The Hidden Heritage of High Lodge

Insects of High Lodge

As well as scarce and rare butterflies and moths, Thetford Forest is home to insect species especially associated with conifer plantations. These include bark beetles; longhorn beetles; the pine weevil; the gall-lice; pine sawflies and wood wasps.

The Trident Beetle is abundant on sandy ground where it buries rabbit droppings as food for its larvae.

The rarer Scarabaeid makes balls of cow dung for its grubs while the Chrysomelid Beetle feeds on Lady's Bedstraw.

The Black-banded Spider-Hunting Wasp hunts wolf spiders, which it paralyses and then lays its eggs on its body. It requires open sand in direct sunlight where prey is abundant and in which it can excavate a brood chamber.

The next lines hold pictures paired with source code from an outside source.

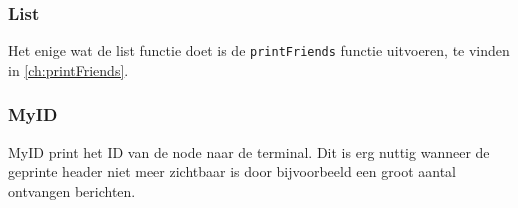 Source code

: \subsubsection{List}
Het enige wat de list functie doet is de \texttt{printFriends} functie uitvoeren, te vinden in \autoref{ch:printFriends}.


\subsubsection{MyID}
MyID print het ID van de node naar de terminal. Dit is erg nuttig wanneer de geprinte header niet meer zichtbaar is door bijvoorbeeld een groot aantal ontvangen berichten.
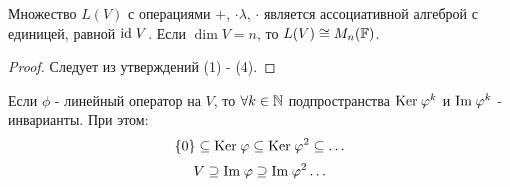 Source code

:     \begin{theorem}
        Множество $L(V)$ с операциями $+$, $\cdot\lambda $, $\cdot$ является ассоциативной алгеброй с единицей, равной $\id \tab[0.1cm]V$.
        Если $\dim V = n$, то $L(V) \cong M_{n}(\F)$.
    \end{theorem}
    \begin{proof}
        Следует из утверждений (1) - (4).
    \end{proof}
    \begin{subtheorem}
        Если $\phi$ - линейный оператор на $V$, то $\forall k \in \N$ подпространства $\text{Ker} \hspace{0.09cm} \phi^k$ и $\text{Im} \hspace{0.09cm} \phi^k$ - инварианты. При этом: 
        $$\{0\} \subseteq \text{Ker} \hspace{0.09cm} \phi \subseteq \text{Ker} \hspace{0.09cm} \phi^2 \subseteq \ldots$$
        $$V \supseteq \text{Im} \hspace{0.09cm} \phi \supseteq \text{Im} \hspace{0.09cm} \phi^2\ldots$$
    \end{subtheorem}

    
     

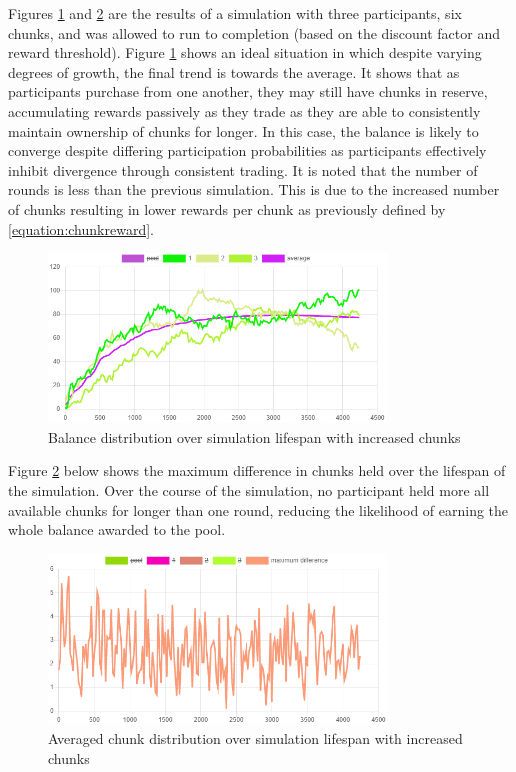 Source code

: Figures \ref{figure:simulation-converge-balance} and \ref{figure:simulation-converge-chunks} are the results of a simulation with three participants, six chunks, and was allowed to run to completion (based on the discount factor and reward threshold). Figure \ref{figure:simulation-converge-balance} shows an ideal situation in which despite varying degrees of growth, the final trend is towards the average. It shows that as participants purchase from one another, they may still have chunks in reserve, accumulating rewards passively as they trade as they are able to consistently maintain ownership of chunks for longer. In this case, the balance is likely to converge despite differing participation probabilities as participants effectively inhibit divergence through consistent trading. It is noted that the number of rounds is less than the previous simulation. This is due to the increased number of chunks resulting in lower rewards per chunk as previously defined by \cref{equation:chunkreward}.

\begin{figure}[H]
  \centering
  \caption{Balance distribution over simulation lifespan with increased chunks}
  \label{figure:simulation-converge-balance}
  \includegraphics[width=0.8\textwidth]{media/simulation-converge-balance.PNG}
\end{figure}

Figure \ref{figure:simulation-converge-chunks} below shows the maximum difference in chunks held over the lifespan of the simulation. Over the course of the simulation, no participant held more all available chunks for longer than one round, reducing the likelihood of earning the whole balance awarded to the pool.

\begin{figure}[H]
  \centering
  \caption{Averaged chunk distribution over simulation lifespan with increased chunks}
  \label{figure:simulation-converge-chunks}
  \includegraphics[width=0.8\textwidth]{media/simulation-converge-chunks.PNG}
\end{figure}

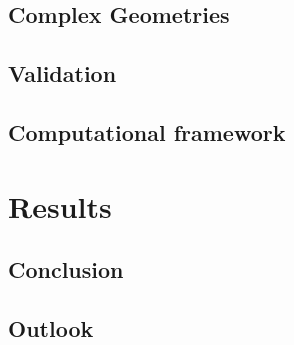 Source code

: \section{Complex Geometries}
\label{sec:recursivegreenfncalgorithm}

\section{Validation}

\section{Computational framework}

\chapter{Results}
\section{Conclusion}
\section{Outlook}
\appendix

\clearpage




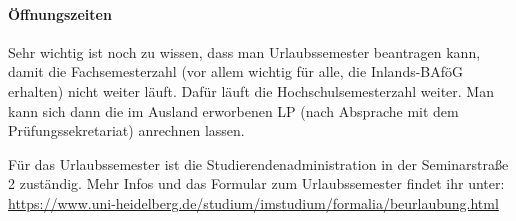 \paragraph{Öffnungszeiten} \auslandsbafoegamtoeff

Sehr wichtig ist noch zu wissen, dass man Urlaubssemester beantragen kann, damit die Fachsemesterzahl (vor allem wichtig für alle, die Inlands-BAföG erhalten) nicht weiter läuft. Dafür läuft die Hochschulsemesterzahl weiter. Man kann sich dann die im Ausland erworbenen \gls{LP} (nach Absprache mit dem Prüfungssekretariat) anrechnen lassen.

Für das Urlaubssemester ist die Studierendenadministration in der Seminarstraße 2 zuständig. Mehr Infos und das Formular zum Urlaubssemester findet ihr unter:
\url{https://www.uni-heidelberg.de/studium/imstudium/formalia/beurlaubung.html}

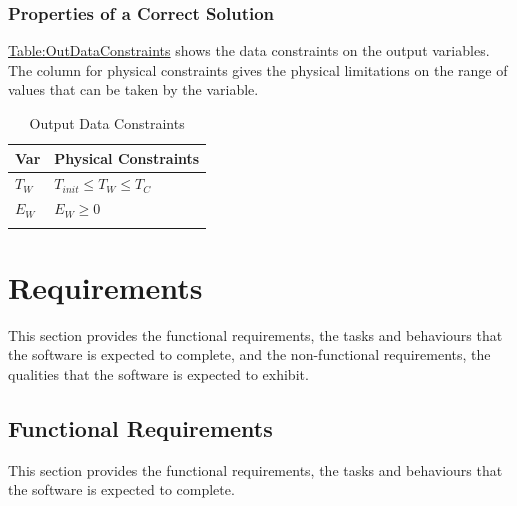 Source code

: \documentclass[12pt]{article}
\begin{document}
\subsubsection{Properties of a Correct Solution}
\label{Sec:CorSolProps}
\hyperref[Table:OutDataConstraints]{Table:OutDataConstraints} shows the data constraints on the output variables. The column for physical constraints gives the physical limitations on the range of values that can be taken by the variable.

\begin{longtable}{l l}
\toprule
\textbf{Var} & \textbf{Physical Constraints}
\\
\midrule
\endhead
${T_{W}}$ & ${T_{init}}\leq{}{T_{W}}\leq{}{T_{C}}$
\\
${E_{W}}$ & ${E_{W}}\geq{}0$
\\
\bottomrule
\caption{Output Data Constraints}
\label{Table:OutDataConstraints}
\end{longtable}
\section{Requirements}
\label{Sec:Requirements}
This section provides the functional requirements, the tasks and behaviours that the software is expected to complete, and the non-functional requirements, the qualities that the software is expected to exhibit.

\subsection{Functional Requirements}
\label{Sec:FRs}
This section provides the functional requirements, the tasks and behaviours that the software is expected to complete.
\end{document}
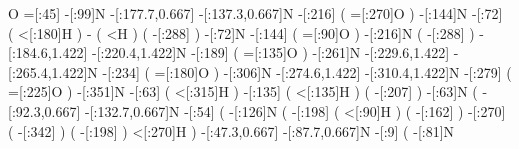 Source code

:                    O%
             =[:45]%
             -[:99]N%
    -[:177.7,0.667]%
    -[:137.3,0.667]N%
            -[:216]%
                      (
                =[:270]O%
                      )
            -[:144]N%
             -[:72]%
                      (
                <[:180]H%
                      )
                  -%
                      (
                      <H%
                      )
                      (
                -[:288]\phantom{N}%
                      )
             -[:72]N%
            -[:144]%
                      (
                 =[:90]O%
                      )
            -[:216]N%
                      (
                -[:288]%
                      )
    -[:184.6,1.422]%
    -[:220.4,1.422]N%
            -[:189]%
                      (
                =[:135]O%
                      )
            -[:261]N%
    -[:229.6,1.422]%
    -[:265.4,1.422]N%
            -[:234]%
                      (
                =[:180]O%
                      )
            -[:306]N%
    -[:274.6,1.422]%
    -[:310.4,1.422]N%
            -[:279]%
                      (
                =[:225]O%
                      )
            -[:351]N%
             -[:63]%
                      (
                <[:315]H%
                      )
            -[:135]%
                      (
                <[:135]H%
                      )
                      (
                -[:207]\phantom{N}%
                      )
             -[:63]N%
                      (
         -[:92.3,0.667]%
        -[:132.7,0.667]N%
                 -[:54]%
                          (
                    -[:126]N%
                              (
                        -[:198]%
                                  (
                             <[:90]H%
                                  )
                                  (
                            -[:162]\phantom{N}%
                                  )
                        -[:270]%
                                  (
                            -[:342]\phantom{N}%
                                  )
                                  (
                            -[:198]\phantom{N}%
                                  )
                        <[:270]H%
                              )
             -[:47.3,0.667]%
             -[:87.7,0.667]N%
                      -[:9]%
                              (
                         -[:81]N%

The Brush-Thighed Seed-Eater depends on the plant known as Fat Hen, a fast-growing annual associated with heavily disturbed ground, in sandy situations.

Solitary bees; digger wasps and sand wasps burrow into the sandy soil which is essential for their life cycle.

A proportion of dead trees are left standing after clearfelling, providing they are regarded as safe because they are important standing deadwood habitat. Fallen trees are left to rot down where they fall, as shaded rotting wood is important habitat for invertebrates. Areas of chalky and sandy ground are left free of trees as ideal insect habitat.

Dragonflies. Water Boatman and other aquatic insects are found in the river valleys and there are ground-dwelling spiders which thrive among the plantations.

In all, there are 37 red data invertebrate species and 129 nationally scarce invertebrate species associated with the dry grassland, wetland and temporary pools and sandy tracks within the Forest.